Ten of Britain's 12 major water firms admit they still use dousing rods to find leaks

Ten of Britain’s 12 major water firms admit they still use dousing rods to find leaks   (Click to enlarge: opens in new window)

Nationalise water and utilities!

Laurel Fogarty

Serious leaks, rising domestic use, and massive consumption by an unsustainable energy sector, mean much of England could see water shortages in the coming decades, says the Environment Agency.

What irony at a time when torrential rain has caused flashed flooding in parts of Britain! Crumbling infrastructure loses over three billion litres a day. That is enough to provide water to 20 million people.

Britain’s privatised water firms are so inefficient that they continue to use medieval-style superstitious divining rods to locate leaks! And the industry is still reeling from a damning 2016 parliamentary report on price fixing worth over £1 billion in additional profit, with regulator Ofwat also implicated.

Continued and careless overexploitation of resources and underinvestment by profit-driven water companies has had a devastating effect on the environment.
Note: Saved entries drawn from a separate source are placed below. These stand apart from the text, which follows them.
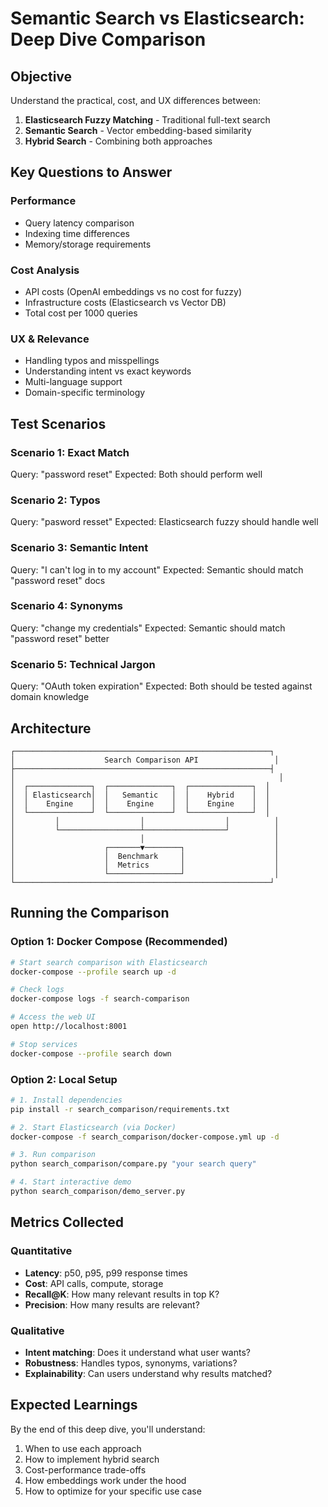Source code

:# Semantic Search vs Elasticsearch: Deep Dive Comparison

## Objective
Understand the practical, cost, and UX differences between:
1. **Elasticsearch Fuzzy Matching** - Traditional full-text search
2. **Semantic Search** - Vector embedding-based similarity
3. **Hybrid Search** - Combining both approaches

## Key Questions to Answer

### Performance
- Query latency comparison
- Indexing time differences
- Memory/storage requirements

### Cost Analysis
- API costs (OpenAI embeddings vs no cost for fuzzy)
- Infrastructure costs (Elasticsearch vs Vector DB)
- Total cost per 1000 queries

### UX & Relevance
- Handling typos and misspellings
- Understanding intent vs exact keywords
- Multi-language support
- Domain-specific terminology

## Test Scenarios

### Scenario 1: Exact Match
Query: "password reset"
Expected: Both should perform well

### Scenario 2: Typos
Query: "pasword resset"
Expected: Elasticsearch fuzzy should handle well

### Scenario 3: Semantic Intent
Query: "I can't log in to my account"
Expected: Semantic should match "password reset" docs

### Scenario 4: Synonyms
Query: "change my credentials"
Expected: Semantic should match "password reset" better

### Scenario 5: Technical Jargon
Query: "OAuth token expiration"
Expected: Both should be tested against domain knowledge

## Architecture

```
┌─────────────────────────────────────────────────────────┐
│                    Search Comparison API                 │
├─────────────────────────────────────────────────────────┤
│                                                           │
│  ┌──────────────┐  ┌──────────────┐  ┌──────────────┐  │
│  │ Elasticsearch│  │   Semantic   │  │    Hybrid    │  │
│  │    Engine    │  │    Engine    │  │    Engine    │  │
│  └──────────────┘  └──────────────┘  └──────────────┘  │
│         │                  │                  │          │
│         └──────────────────┴──────────────────┘          │
│                            │                             │
│                    ┌───────▼────────┐                    │
│                    │  Benchmark     │                    │
│                    │  Metrics       │                    │
│                    └────────────────┘                    │
└─────────────────────────────────────────────────────────┘
```

## Running the Comparison

### Option 1: Docker Compose (Recommended)
```bash
# Start search comparison with Elasticsearch
docker-compose --profile search up -d

# Check logs
docker-compose logs -f search-comparison

# Access the web UI
open http://localhost:8001

# Stop services
docker-compose --profile search down
```

### Option 2: Local Setup
```bash
# 1. Install dependencies
pip install -r search_comparison/requirements.txt

# 2. Start Elasticsearch (via Docker)
docker-compose -f search_comparison/docker-compose.yml up -d

# 3. Run comparison
python search_comparison/compare.py "your search query"

# 4. Start interactive demo
python search_comparison/demo_server.py
```

## Metrics Collected

### Quantitative
- **Latency**: p50, p95, p99 response times
- **Cost**: API calls, compute, storage
- **Recall@K**: How many relevant results in top K?
- **Precision**: How many results are relevant?

### Qualitative
- **Intent matching**: Does it understand what user wants?
- **Robustness**: Handles typos, synonyms, variations?
- **Explainability**: Can users understand why results matched?

## Expected Learnings

By the end of this deep dive, you'll understand:
1. When to use each approach
2. How to implement hybrid search
3. Cost-performance trade-offs
4. How embeddings work under the hood
5. How to optimize for your specific use case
Between 6% and 15% of UK rivers have already fallen into poor condition as a result of water overuse.

The amount of water taken from 28% of UK groundwater sources is already unsustainable, along with 18% of surface water sources such as rivers. This is a ticking time bomb for Britain’s water ecosystems.
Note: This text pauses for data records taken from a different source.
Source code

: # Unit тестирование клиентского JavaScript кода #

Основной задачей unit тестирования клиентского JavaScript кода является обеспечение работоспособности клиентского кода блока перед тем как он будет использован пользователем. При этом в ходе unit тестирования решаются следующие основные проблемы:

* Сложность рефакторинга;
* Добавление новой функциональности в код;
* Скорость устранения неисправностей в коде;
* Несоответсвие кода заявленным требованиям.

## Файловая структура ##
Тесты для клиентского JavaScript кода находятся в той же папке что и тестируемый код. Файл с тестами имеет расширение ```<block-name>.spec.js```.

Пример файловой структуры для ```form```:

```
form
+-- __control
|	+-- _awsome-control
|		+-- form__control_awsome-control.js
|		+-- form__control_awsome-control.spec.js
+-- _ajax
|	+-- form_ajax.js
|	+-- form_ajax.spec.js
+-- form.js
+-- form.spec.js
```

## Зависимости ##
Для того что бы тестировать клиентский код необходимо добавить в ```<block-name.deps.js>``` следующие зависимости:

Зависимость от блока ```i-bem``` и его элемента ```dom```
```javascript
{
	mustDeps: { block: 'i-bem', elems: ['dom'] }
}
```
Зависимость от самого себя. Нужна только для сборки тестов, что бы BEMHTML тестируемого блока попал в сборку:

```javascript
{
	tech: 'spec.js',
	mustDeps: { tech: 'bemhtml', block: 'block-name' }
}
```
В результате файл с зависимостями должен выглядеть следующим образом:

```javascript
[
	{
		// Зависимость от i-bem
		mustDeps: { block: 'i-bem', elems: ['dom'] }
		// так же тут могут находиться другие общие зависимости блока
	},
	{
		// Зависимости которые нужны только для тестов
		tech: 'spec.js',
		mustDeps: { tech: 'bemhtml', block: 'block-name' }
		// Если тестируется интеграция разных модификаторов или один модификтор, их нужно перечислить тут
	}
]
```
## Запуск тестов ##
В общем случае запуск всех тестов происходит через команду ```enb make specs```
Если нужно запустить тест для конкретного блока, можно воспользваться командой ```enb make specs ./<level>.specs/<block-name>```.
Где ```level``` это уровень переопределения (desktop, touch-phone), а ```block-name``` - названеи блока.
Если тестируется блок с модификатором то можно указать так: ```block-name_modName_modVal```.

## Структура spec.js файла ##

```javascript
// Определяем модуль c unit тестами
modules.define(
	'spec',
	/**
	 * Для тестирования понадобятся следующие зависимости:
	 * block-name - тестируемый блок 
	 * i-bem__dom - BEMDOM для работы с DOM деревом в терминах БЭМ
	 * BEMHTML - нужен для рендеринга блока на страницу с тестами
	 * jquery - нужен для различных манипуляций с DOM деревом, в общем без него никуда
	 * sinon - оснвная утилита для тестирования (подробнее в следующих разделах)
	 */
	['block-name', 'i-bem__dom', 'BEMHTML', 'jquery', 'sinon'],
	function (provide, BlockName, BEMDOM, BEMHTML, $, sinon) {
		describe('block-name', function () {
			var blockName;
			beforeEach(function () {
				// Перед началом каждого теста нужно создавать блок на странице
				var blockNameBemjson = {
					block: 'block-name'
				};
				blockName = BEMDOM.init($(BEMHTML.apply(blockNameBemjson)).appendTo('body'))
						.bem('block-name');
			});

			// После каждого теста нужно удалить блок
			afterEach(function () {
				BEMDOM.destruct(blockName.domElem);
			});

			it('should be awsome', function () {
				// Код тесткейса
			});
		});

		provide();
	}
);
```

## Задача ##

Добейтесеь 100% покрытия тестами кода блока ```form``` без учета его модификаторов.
As their profits grow, and amid criticisms of tax breaks and inflated charges, water companies have put shareholder dividends above infrastructure repair, and above the rights of ordinary people to clean and sustainable water sources – as well as our right to enjoy an unspoiled environment.

Capitalism, a system that prioritises accumulation of wealth at all costs, has been shown again and again to be unable to provide the necessities of life to the vast majority of people. By paying out shareholder dividends while their leaky pipes waste billions of litres, drying up our river ecosystems, water companies have demonstrated this yet again.
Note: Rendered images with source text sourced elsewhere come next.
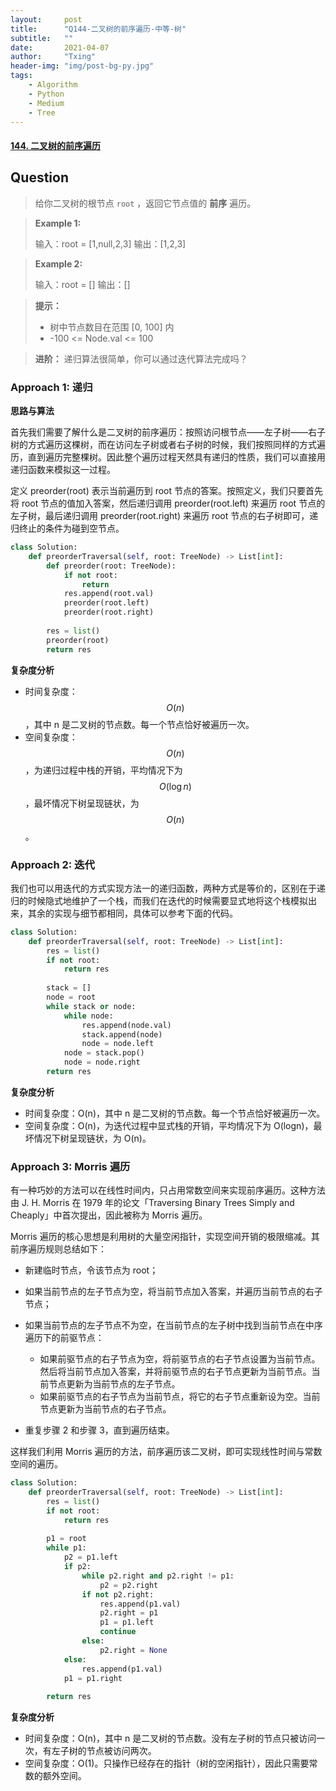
 ```yaml
---
layout:     post
title:      "Q144-二叉树的前序遍历-中等-树"
subtitle:   ""
date:       2021-04-07
author:     "Txing"
header-img: "img/post-bg-py.jpg"
tags:
    - Algorithm
    - Python
    - Medium
    - Tree
---
```


#### [144. 二叉树的前序遍历](https://leetcode-cn.com/problems/binary-tree-preorder-traversal/)

## Question

> 给你二叉树的根节点 `root` ，返回它节点值的 **前序** 遍历。
>

> **Example 1:**
>
> 输入：root = [1,null,2,3]
> 输出：[1,2,3]

> **Example 2:**
>
> 输入：root = []
> 输出：[]

> **提示：**
>
> - 树中节点数目在范围 [0, 100] 内
> - -100 <= Node.val <= 100

> **进阶：** 递归算法很简单，你可以通过迭代算法完成吗？

### Approach 1:  递归

**思路与算法**

首先我们需要了解什么是二叉树的前序遍历：按照访问根节点——左子树——右子树的方式遍历这棵树，而在访问左子树或者右子树的时候，我们按照同样的方式遍历，直到遍历完整棵树。因此整个遍历过程天然具有递归的性质，我们可以直接用递归函数来模拟这一过程。

定义 preorder(root) 表示当前遍历到 root 节点的答案。按照定义，我们只要首先将 root 节点的值加入答案，然后递归调用 preorder(root.left) 来遍历 root 节点的左子树，最后递归调用 preorder(root.right) 来遍历 root 节点的右子树即可，递归终止的条件为碰到空节点。


```python
class Solution:
    def preorderTraversal(self, root: TreeNode) -> List[int]:
        def preorder(root: TreeNode):
            if not root:
                return
            res.append(root.val)
            preorder(root.left)
            preorder(root.right)
        
        res = list()
        preorder(root)
        return res
```

**复杂度分析**

- 时间复杂度：$$O(n)$$，其中 n 是二叉树的节点数。每一个节点恰好被遍历一次。
- 空间复杂度：$$O(n)$$，为递归过程中栈的开销，平均情况下为 $$O(\log n)$$，最坏情况下树呈现链状，为 $$O(n)$$。



### Approach 2: 迭代

我们也可以用迭代的方式实现方法一的递归函数，两种方式是等价的，区别在于递归的时候隐式地维护了一个栈，而我们在迭代的时候需要显式地将这个栈模拟出来，其余的实现与细节都相同，具体可以参考下面的代码。


```python
class Solution:
    def preorderTraversal(self, root: TreeNode) -> List[int]:
        res = list()
        if not root:
            return res
        
        stack = []
        node = root
        while stack or node:
            while node:
                res.append(node.val)
                stack.append(node)
                node = node.left
            node = stack.pop()
            node = node.right
        return res
```

**复杂度分析**

- 时间复杂度：O(n)，其中 n 是二叉树的节点数。每一个节点恰好被遍历一次。
- 空间复杂度：O(n)，为迭代过程中显式栈的开销，平均情况下为 O(logn)，最坏情况下树呈现链状，为 O(n)。



### Approach 3: Morris 遍历

有一种巧妙的方法可以在线性时间内，只占用常数空间来实现前序遍历。这种方法由 J. H. Morris 在 1979 年的论文「Traversing Binary Trees Simply and Cheaply」中首次提出，因此被称为 Morris 遍历。

Morris 遍历的核心思想是利用树的大量空闲指针，实现空间开销的极限缩减。其前序遍历规则总结如下：

- 新建临时节点，令该节点为 root；

- 如果当前节点的左子节点为空，将当前节点加入答案，并遍历当前节点的右子节点；

- 如果当前节点的左子节点不为空，在当前节点的左子树中找到当前节点在中序遍历下的前驱节点：
  - 如果前驱节点的右子节点为空，将前驱节点的右子节点设置为当前节点。然后将当前节点加入答案，并将前驱节点的右子节点更新为当前节点。当前节点更新为当前节点的左子节点。
  - 如果前驱节点的右子节点为当前节点，将它的右子节点重新设为空。当前节点更新为当前节点的右子节点。

- 重复步骤 2 和步骤 3，直到遍历结束。

这样我们利用 Morris 遍历的方法，前序遍历该二叉树，即可实现线性时间与常数空间的遍历。


```python
class Solution:
    def preorderTraversal(self, root: TreeNode) -> List[int]:
        res = list()
        if not root:
            return res
        
        p1 = root
        while p1:
            p2 = p1.left
            if p2:
                while p2.right and p2.right != p1:
                    p2 = p2.right
                if not p2.right:
                    res.append(p1.val)
                    p2.right = p1
                    p1 = p1.left
                    continue
                else:
                    p2.right = None
            else:
                res.append(p1.val)
            p1 = p1.right
        
        return res
```

**复杂度分析**

- 时间复杂度：O(n)，其中 n 是二叉树的节点数。没有左子树的节点只被访问一次，有左子树的节点被访问两次。
- 空间复杂度：O(1)。只操作已经存在的指针（树的空闲指针），因此只需要常数的额外空间。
Under socialism, water companies, along with all other big firms currently profiting from basic human needs, would be nationalised under democratic workers’ control and management. The use of water and other natural resources would be democratically planned.

Large-scale introduction of sustainable water sources, along with renewable energy sources that reduce the need for cooling water, and a crash programme of pipe improvement, would be easily possible under a system driven by the needs of the majority, not the profits of the few.